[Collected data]
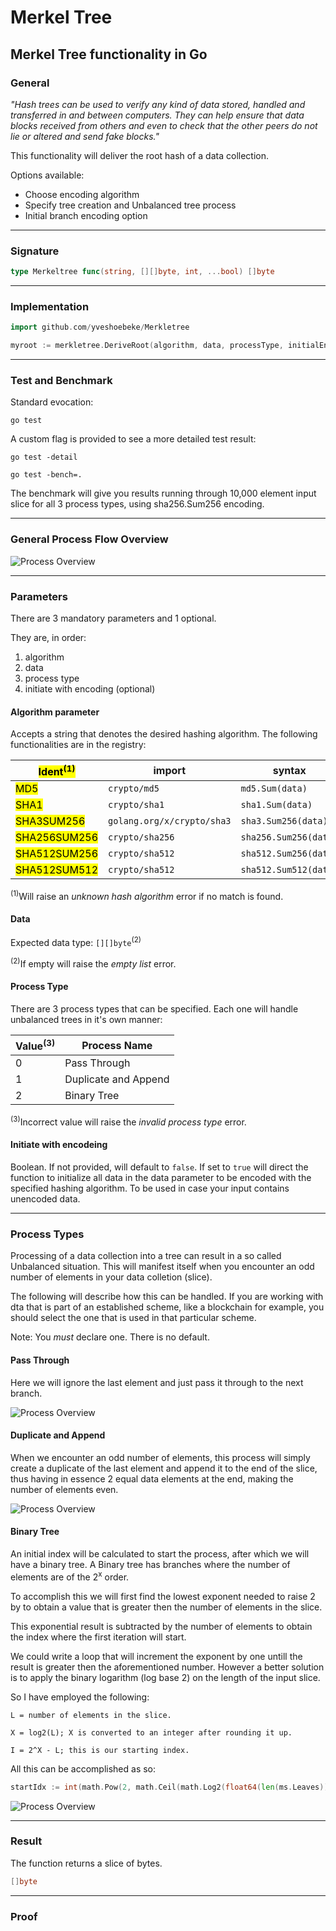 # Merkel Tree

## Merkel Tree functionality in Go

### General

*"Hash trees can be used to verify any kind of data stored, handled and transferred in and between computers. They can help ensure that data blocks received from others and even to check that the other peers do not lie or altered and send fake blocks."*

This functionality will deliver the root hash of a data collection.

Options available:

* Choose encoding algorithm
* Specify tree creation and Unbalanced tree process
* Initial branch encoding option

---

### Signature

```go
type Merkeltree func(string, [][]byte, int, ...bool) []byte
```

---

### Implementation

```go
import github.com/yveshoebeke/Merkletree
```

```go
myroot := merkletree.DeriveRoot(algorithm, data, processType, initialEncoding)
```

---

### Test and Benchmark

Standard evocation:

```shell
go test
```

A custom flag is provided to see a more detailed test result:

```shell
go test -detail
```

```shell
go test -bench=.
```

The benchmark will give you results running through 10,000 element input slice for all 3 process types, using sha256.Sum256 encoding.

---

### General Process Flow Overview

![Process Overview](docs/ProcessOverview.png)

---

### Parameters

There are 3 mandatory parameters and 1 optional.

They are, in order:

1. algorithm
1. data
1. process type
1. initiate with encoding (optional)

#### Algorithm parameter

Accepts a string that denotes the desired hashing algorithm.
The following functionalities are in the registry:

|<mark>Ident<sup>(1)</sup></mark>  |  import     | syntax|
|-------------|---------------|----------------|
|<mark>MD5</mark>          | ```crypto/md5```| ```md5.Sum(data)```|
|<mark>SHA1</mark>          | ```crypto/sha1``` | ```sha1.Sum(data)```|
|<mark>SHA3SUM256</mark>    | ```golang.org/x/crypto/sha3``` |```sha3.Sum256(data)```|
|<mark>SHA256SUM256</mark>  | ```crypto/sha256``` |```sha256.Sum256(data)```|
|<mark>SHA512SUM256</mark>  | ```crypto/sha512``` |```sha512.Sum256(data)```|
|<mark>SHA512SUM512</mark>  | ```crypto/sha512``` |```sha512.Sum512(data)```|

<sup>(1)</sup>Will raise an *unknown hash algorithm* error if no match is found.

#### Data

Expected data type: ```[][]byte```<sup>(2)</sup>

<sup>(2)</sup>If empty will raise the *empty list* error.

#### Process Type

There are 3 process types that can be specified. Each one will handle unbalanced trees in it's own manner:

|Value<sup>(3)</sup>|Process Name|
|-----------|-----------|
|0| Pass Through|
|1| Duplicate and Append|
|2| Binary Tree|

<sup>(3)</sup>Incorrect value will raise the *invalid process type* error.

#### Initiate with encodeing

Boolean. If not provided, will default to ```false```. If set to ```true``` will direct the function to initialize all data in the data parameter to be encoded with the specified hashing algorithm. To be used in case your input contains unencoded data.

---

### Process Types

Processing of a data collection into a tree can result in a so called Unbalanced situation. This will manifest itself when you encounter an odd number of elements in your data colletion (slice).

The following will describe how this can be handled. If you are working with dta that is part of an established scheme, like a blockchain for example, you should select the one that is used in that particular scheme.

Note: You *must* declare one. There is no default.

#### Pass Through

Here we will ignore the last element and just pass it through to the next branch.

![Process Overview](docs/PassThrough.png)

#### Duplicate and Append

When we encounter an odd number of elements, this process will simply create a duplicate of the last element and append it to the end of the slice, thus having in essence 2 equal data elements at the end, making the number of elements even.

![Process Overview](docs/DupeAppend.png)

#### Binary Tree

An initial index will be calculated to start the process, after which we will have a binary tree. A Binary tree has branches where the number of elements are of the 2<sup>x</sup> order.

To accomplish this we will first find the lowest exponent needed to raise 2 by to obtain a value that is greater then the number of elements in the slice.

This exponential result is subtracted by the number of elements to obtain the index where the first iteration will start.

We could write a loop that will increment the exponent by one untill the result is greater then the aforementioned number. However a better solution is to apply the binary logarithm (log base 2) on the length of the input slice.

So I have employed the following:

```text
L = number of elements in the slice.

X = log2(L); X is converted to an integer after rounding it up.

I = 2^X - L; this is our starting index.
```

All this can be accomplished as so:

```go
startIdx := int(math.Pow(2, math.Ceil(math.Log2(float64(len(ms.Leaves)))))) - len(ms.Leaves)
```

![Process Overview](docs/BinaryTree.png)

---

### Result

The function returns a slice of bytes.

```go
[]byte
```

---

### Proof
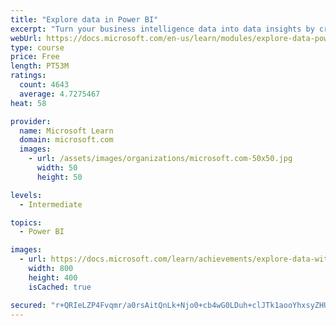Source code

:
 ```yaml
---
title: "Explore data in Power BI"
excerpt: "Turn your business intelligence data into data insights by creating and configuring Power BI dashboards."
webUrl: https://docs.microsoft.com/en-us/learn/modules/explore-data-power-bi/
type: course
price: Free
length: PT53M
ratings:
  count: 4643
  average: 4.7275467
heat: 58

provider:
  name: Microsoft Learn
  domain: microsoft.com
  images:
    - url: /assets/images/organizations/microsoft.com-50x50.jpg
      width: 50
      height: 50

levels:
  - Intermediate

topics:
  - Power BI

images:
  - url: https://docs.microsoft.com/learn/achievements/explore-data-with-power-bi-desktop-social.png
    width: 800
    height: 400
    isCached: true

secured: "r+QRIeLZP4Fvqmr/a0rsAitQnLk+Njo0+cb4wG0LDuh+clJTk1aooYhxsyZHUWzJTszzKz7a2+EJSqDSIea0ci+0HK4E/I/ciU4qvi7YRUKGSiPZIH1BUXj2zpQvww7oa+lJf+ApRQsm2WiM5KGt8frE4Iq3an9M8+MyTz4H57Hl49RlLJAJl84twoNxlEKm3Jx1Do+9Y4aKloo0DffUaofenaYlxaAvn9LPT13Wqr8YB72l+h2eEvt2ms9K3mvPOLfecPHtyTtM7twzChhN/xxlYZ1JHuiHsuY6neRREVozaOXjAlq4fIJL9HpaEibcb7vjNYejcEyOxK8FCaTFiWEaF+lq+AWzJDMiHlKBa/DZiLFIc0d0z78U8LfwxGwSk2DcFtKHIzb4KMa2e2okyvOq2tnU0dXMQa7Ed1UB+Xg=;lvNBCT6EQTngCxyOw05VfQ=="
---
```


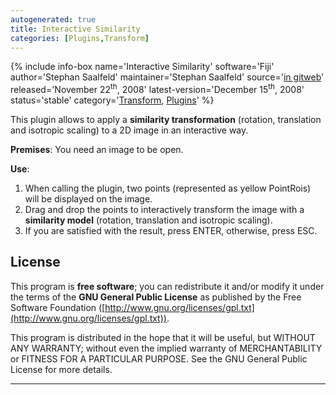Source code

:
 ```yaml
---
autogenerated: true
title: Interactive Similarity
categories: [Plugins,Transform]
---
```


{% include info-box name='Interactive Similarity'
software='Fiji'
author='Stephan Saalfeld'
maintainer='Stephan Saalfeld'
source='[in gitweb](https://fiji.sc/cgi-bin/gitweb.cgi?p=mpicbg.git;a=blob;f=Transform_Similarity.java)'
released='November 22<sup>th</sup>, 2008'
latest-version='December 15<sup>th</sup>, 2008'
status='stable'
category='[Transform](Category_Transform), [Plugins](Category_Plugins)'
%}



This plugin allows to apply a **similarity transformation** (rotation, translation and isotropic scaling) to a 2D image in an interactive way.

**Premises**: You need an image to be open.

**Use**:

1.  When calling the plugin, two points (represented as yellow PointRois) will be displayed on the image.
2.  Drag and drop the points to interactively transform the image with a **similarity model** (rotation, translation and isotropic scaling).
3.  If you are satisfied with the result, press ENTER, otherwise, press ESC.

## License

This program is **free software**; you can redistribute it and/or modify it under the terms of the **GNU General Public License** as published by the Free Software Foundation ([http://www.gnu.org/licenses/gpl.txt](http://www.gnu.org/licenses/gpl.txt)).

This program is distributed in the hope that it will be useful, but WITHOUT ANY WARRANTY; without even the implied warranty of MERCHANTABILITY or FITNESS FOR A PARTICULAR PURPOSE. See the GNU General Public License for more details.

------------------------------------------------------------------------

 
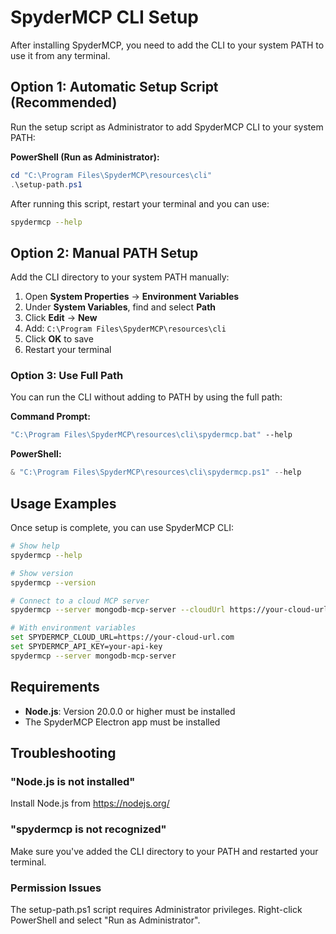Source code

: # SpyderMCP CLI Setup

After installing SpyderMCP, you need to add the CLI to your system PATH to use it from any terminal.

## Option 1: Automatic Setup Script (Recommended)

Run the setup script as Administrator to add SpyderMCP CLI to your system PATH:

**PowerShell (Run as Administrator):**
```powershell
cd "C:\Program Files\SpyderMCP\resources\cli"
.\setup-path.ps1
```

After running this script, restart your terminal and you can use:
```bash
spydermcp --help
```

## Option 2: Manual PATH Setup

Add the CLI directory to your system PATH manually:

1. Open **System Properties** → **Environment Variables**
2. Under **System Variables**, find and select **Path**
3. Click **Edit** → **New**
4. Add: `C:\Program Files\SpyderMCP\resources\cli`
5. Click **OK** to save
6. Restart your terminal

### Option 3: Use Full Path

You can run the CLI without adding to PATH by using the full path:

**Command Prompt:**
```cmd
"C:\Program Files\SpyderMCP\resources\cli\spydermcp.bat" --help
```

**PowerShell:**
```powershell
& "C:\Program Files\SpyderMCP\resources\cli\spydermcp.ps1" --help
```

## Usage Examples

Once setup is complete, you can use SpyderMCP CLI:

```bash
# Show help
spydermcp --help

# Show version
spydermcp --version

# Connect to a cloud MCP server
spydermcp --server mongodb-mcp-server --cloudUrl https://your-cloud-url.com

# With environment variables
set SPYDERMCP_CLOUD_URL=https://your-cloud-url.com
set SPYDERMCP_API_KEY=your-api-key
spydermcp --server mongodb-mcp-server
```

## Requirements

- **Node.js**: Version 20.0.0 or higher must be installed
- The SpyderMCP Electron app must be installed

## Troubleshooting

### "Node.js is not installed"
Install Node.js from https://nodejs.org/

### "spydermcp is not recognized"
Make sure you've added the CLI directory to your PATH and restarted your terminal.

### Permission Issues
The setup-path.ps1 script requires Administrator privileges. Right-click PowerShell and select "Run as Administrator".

Problem details:
Print, from the entries above, the line with "#### Duplicate and Append", the line with "An initial index" and all lines between them, exactly and with nothing else.

Result below:
#### Duplicate and Append

When we encounter an odd number of elements, this process will simply create a duplicate of the last element and append it to the end of the slice, thus having in essence 2 equal data elements at the end, making the number of elements even.

![Process Overview](docs/DupeAppend.png)

#### Binary Tree

An initial index will be calculated to start the process, after which we will have a binary tree. A Binary tree has branches where the number of elements are of the 2<sup>x</sup> order.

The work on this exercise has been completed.